Segment Start: INPUT DATA
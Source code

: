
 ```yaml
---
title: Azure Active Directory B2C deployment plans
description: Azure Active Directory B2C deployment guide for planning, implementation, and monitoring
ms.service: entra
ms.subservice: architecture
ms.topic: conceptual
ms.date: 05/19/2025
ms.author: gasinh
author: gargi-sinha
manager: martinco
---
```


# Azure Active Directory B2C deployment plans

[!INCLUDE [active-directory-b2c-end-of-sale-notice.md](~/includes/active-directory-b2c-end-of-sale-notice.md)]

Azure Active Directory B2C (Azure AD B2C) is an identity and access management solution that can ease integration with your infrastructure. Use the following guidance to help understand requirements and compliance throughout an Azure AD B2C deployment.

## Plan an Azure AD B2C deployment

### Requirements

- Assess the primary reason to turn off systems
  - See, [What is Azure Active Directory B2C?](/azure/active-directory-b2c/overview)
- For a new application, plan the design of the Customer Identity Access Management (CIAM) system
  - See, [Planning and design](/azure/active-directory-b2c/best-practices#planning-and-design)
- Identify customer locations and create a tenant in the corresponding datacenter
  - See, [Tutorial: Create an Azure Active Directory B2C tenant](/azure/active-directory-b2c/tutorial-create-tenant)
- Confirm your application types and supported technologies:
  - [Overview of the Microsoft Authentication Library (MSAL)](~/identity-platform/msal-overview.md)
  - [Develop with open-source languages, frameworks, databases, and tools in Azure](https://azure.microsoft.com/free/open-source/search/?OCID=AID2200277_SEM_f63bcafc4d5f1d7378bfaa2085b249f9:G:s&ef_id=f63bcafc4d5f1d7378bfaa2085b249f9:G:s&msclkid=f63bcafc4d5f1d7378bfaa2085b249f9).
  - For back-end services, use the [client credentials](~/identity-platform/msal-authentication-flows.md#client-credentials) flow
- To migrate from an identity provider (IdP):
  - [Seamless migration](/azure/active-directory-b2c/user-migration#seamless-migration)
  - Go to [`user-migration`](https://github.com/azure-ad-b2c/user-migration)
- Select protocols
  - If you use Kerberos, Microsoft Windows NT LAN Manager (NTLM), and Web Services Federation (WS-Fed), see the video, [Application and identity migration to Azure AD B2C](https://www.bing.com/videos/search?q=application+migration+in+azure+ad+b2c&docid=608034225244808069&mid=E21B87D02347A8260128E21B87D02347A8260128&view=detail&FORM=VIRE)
Segment End: INPUT DATA
Segment Start: INPUT DATA
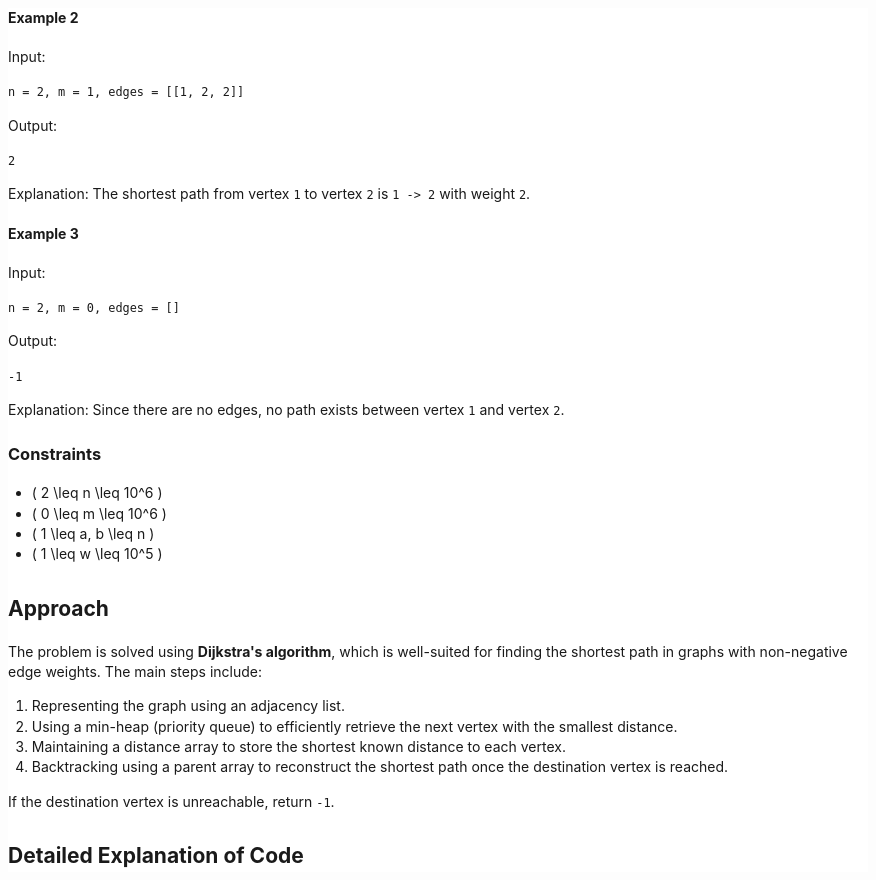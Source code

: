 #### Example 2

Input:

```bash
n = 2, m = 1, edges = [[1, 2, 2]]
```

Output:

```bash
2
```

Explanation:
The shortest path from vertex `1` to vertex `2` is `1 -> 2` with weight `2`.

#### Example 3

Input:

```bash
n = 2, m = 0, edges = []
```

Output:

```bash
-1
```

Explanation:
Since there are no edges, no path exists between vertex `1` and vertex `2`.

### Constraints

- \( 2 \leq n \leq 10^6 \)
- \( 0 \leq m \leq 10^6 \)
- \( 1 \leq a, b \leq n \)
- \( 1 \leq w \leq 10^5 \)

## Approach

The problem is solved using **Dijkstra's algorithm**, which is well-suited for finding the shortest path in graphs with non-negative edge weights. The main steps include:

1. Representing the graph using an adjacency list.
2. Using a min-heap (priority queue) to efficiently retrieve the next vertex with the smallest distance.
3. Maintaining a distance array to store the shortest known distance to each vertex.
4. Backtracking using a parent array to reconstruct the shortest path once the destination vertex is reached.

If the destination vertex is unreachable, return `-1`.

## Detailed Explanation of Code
Segment End: INPUT DATA
### [INSTRUCTIONS TO FOLLOW]
In the material above, report how many lines hold the word "destination", and add nothing to the figure.

### [TASK SOLUTION]
2